Figure 1 shows the recovery of sea ice in the last two years, both back close to 2005 levels.

 

 image

Figure 1

 

ftp://sidads.colorado.edu/DATASETS/NOAA/G02135/north/daily/data/

16 Comments
  1. Joe Public permalink
    October 2, 2014 12:50 pm

    Just why is the UK taxpayer-funded Met Office wasting our money & their resources on trying to guess a physical event so far from our shores?

  2. myrightpenguin permalink
    October 2, 2014 1:07 pm

    Never mind, the mistress of bingo has got her damehood.

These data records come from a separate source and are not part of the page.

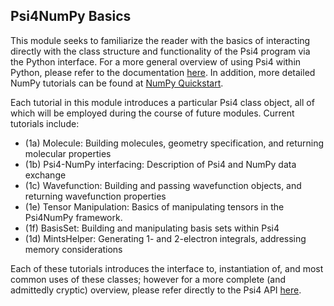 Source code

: ## Psi4NumPy Basics

This module seeks to familiarize the reader with the basics of interacting
directly with the class structure and functionality of the Psi4 program via the
Python interface.  For a more general overview of using Psi4 within Python,
please refer to the documentation
[here](https://github.com/dsirianni/psi4_api-docs).  In addition, more detailed
NumPy tutorials can be found at [NumPy
Quickstart](https://docs.scipy.org/doc/numpy-dev/user/quickstart.html).

Each tutorial in this module introduces a particular Psi4 class object, all of
which will be employed during the course of future modules.  Current tutorials
include:

* (1a) Molecule: Building molecules, geometry specification, and returning molecular properties 
* (1b) Psi4-NumPy interfacing: Description of Psi4 and NumPy data exchange
* (1c) Wavefunction: Building and passing wavefunction objects, and returning wavefunction properties
* (1e) Tensor Manipulation: Basics of manipulating tensors in the Psi4NumPy framework.
* (1f) BasisSet: Building and manipulating basis sets within Psi4
* (1d) MintsHelper: Generating 1- and 2-electron integrals, addressing memory considerations

Each of these tutorials introduces the interface to, instantiation of, and most common uses of these classes; however for a more complete (and admittedly cryptic) overview, please refer directly to the Psi4 API [here](http://psicode.org/psi4manual/master/psi4api.html#). 
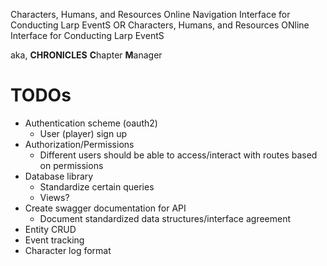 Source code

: Characters, Humans, and Resources Online Navigation Interface for Conducting Larp EventS
OR
Characters, Humans, and Resources ONline Interface for Conducting Larp EventS

aka, **CHRONICLES** **C**hapter **M**anager 



# TODOs #
- Authentication scheme (oauth2)
    - User (player) sign up
- Authorization/Permissions
    - Different users should be able to access/interact with routes based on permissions
- Database library
    - Standardize certain queries
    - Views?
- Create swagger documentation for API
    - Document standardized data structures/interface agreement
- Entity CRUD
- Event tracking
- Character log format
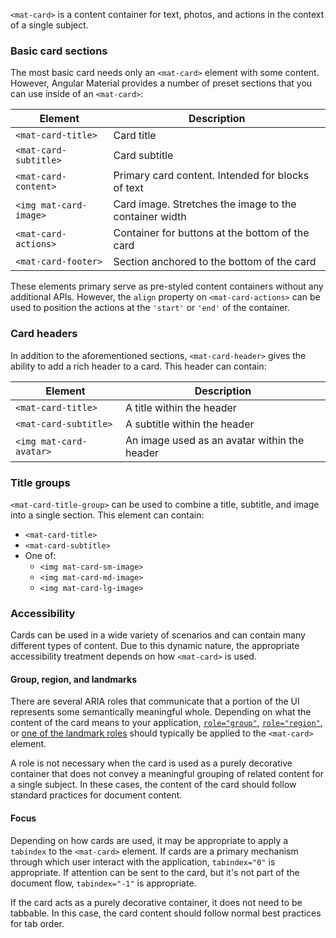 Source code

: `<mat-card>` is a content container for text, photos, and actions in the context of a single subject.

<!-- example(card-overview) -->


### Basic card sections
The most basic card needs only an `<mat-card>` element with some content. However, Angular Material
provides a number of preset sections that you can use inside of an `<mat-card>`:


| Element                | Description                                            |
| ---------------------- | ------------------------------------------------------ |
| `<mat-card-title>`     | Card title                                             |
| `<mat-card-subtitle>`  | Card subtitle                                          |
| `<mat-card-content>`   | Primary card content. Intended for blocks of text      |
| `<img mat-card-image>` | Card image. Stretches the image to the container width |
| `<mat-card-actions>`   | Container for buttons at the bottom of the card        |
| `<mat-card-footer>`    | Section anchored to the bottom of the card             |

These elements primary serve as pre-styled content containers without any additional APIs. 
However, the `align` property on `<mat-card-actions>` can be used to position the actions at the 
`'start'` or `'end'` of the container.  


### Card headers
In addition to the aforementioned sections, `<mat-card-header>` gives the ability to add a rich
header to a card. This header can contain:

| Element                 | Description                                  |
| ----------------------- | -------------------------------------------- |
| `<mat-card-title>`      | A title within the header                    |
| `<mat-card-subtitle>`   | A subtitle within the header                 |
| `<img mat-card-avatar>` | An image used as an avatar within the header |


### Title groups
`<mat-card-title-group>` can be used to combine a title, subtitle, and image into a single section.
This element can contain:
* `<mat-card-title>`
* `<mat-card-subtitle>`
* One of:
    * `<img mat-card-sm-image>`
    * `<img mat-card-md-image>`
    * `<img mat-card-lg-image>`

### Accessibility
Cards can be used in a wide variety of scenarios and can contain many different types of content.
Due to this dynamic nature, the appropriate accessibility treatment depends on how `<mat-card>` is
used.

#### Group, region, and landmarks
There are several ARIA roles that communicate that a portion of the UI represents some semantically
meaningful whole. Depending on what the content of the card means to your application,
[`role="group"`][0], [`role="region"`][1], or [one of the landmark roles][2] should typically be
applied to the `<mat-card>` element.

A role is not necessary when the card is used as a purely decorative container that does not
convey a meaningful grouping of related content for a single subject. In these cases, the content
of the card should follow standard practices for document content.


#### Focus
Depending on how cards are used, it may be appropriate to apply a `tabindex` to the `<mat-card>`
element. If cards are a primary mechanism through which user interact with the application,
`tabindex="0"` is appropriate. If attention can be sent to the card, but it's not part of the
document flow, `tabindex="-1"` is appropriate.

If the card acts as a purely decorative container, it does not need to be tabbable. In this case,
the card content should follow normal best practices for tab order.



 [0]: https://www.w3.org/TR/wai-aria/#group
 [1]: https://www.w3.org/TR/wai-aria/#region
 [2]: https://www.w3.org/TR/wai-aria/#landmark
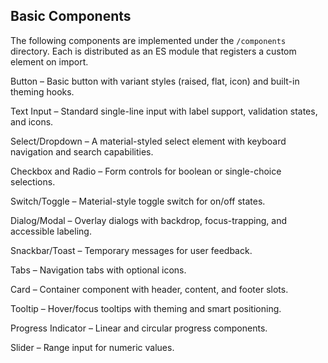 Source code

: ## Basic Components

The following components are implemented under the `/components` directory. Each
is distributed as an ES module that registers a custom element on import.

Button – Basic button with variant styles (raised, flat, icon) and built-in theming hooks.

Text Input – Standard single-line input with label support, validation states, and icons.

Select/Dropdown – A material-styled select element with keyboard navigation and search capabilities.

Checkbox and Radio – Form controls for boolean or single-choice selections.

Switch/Toggle – Material-style toggle switch for on/off states.

Dialog/Modal – Overlay dialogs with backdrop, focus-trapping, and accessible labeling.

Snackbar/Toast – Temporary messages for user feedback.

Tabs – Navigation tabs with optional icons.

Card – Container component with header, content, and footer slots.

Tooltip – Hover/focus tooltips with theming and smart positioning.

Progress Indicator – Linear and circular progress components.

Slider – Range input for numeric values.
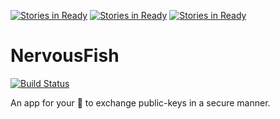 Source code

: [![Stories in Ready](https://badge.waffle.io/ericcornelissen/nervousfish.png?label=ready&title=Ready)](https://waffle.io/ericcornelissen/nervousfish?utm_source=badge)
[![Stories in Ready](https://badge.waffle.io/ericcornelissen/nervousfish.png?label=ready&title=Ready)](https://waffle.io/ericcornelissen/nervousfish?utm_source=badge)
[![Stories in Ready](https://badge.waffle.io/ericcornelissen/nervousfish.png?label=ready&title=Ready)](https://waffle.io/ericcornelissen/nervousfish)
# NervousFish
[![Build Status](https://travis-ci.org/ericcornelissen/NervousFish.svg?branch=develop)](https://travis-ci.org/ericcornelissen/NervousFish)

An app for your :iphone: to exchange public-keys in a secure manner.
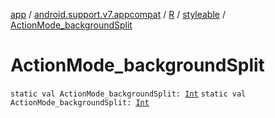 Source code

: [app](../../../index.md) / [android.support.v7.appcompat](../../index.md) / [R](../index.md) / [styleable](index.md) / [ActionMode_backgroundSplit](./-action-mode_background-split.md)

# ActionMode_backgroundSplit

`static val ActionMode_backgroundSplit: `[`Int`](https://kotlinlang.org/api/latest/jvm/stdlib/kotlin/-int/index.html)
`static val ActionMode_backgroundSplit: `[`Int`](https://kotlinlang.org/api/latest/jvm/stdlib/kotlin/-int/index.html)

  3. October 2, 2014 2:57 pm

    So the story about the walruses gathering on shore (http://www.dailymail.co.uk/news/article-2775918/Over-35-000-WALRUS-frantically-coming-ashore-beach-northwest-Alaska-sea-ice-normally-rest-melted-global-warming.html)
    wasn’t true? It’s not melting ice that stranded them? There’s more ice than in the past? I am shocked! (/sarc)

  4. October 2, 2014 6:59 pm

    I seem to recall a wide margin of error in the MO figures but I can’t see the on the graph.

    • October 2, 2014 9:44 pm

      They give +/- 1.0 million sq km, i.e. nearly half the measurement.

      • Ben Vorlich permalink
        October 3, 2014 6:39 am

        I think that’s called guessing, although they nailed it with their top of the range guess

      • Allan M permalink
        October 3, 2014 8:24 am

        2 + 2 = 5±1; correct. 2 + 2 = 5±0.1; wrong. Neither is much use, though.

      • October 3, 2014 8:33 am

        Not quite nailed it, 4.1 + 1 = 5.1, actual 5.2.
        +/-1 1 million is suspiciously rounded.

  5. Anything is possible permalink
    October 2, 2014 7:42 pm

    Smart people voted for 5.2m in Anthony’s poll, without having a multi-million pound supercomputer to guide us.

    Co-incidence? I think not………..

    • John F. Hultquist permalink
      October 3, 2014 1:54 am

      Us = Smart
      Right. But then I wonder about the others there that pushed the estimate to 6.1.

      • Ben Vorlich permalink
        October 3, 2014 6:40 am

        Using the same margin of error as the MO they were OK too.

      • Kelvin Vaughan permalink
        October 6, 2014 3:31 pm

        Yipee I just found out I am a smart person.

        Actually only 8,8% voted over 6% the rest voted below.

  6. October 3, 2014 12:18 am

    There is more of a tale in there. Yes you are right but there is the mystery of producing late forecasts complete with update.

    Met Office Arctic sea ice extent, issue a forecast 2 months nearer the date?

  7. Allan M permalink
    October 3, 2014 8:27 am

    Met Office Arctic Ice Forecast Hopelessly Wrong. Dog bites man.

  8. Kelvin Vaughan permalink
    October 6, 2014 3:17 pm

    Yipee I just found out I am a smart person.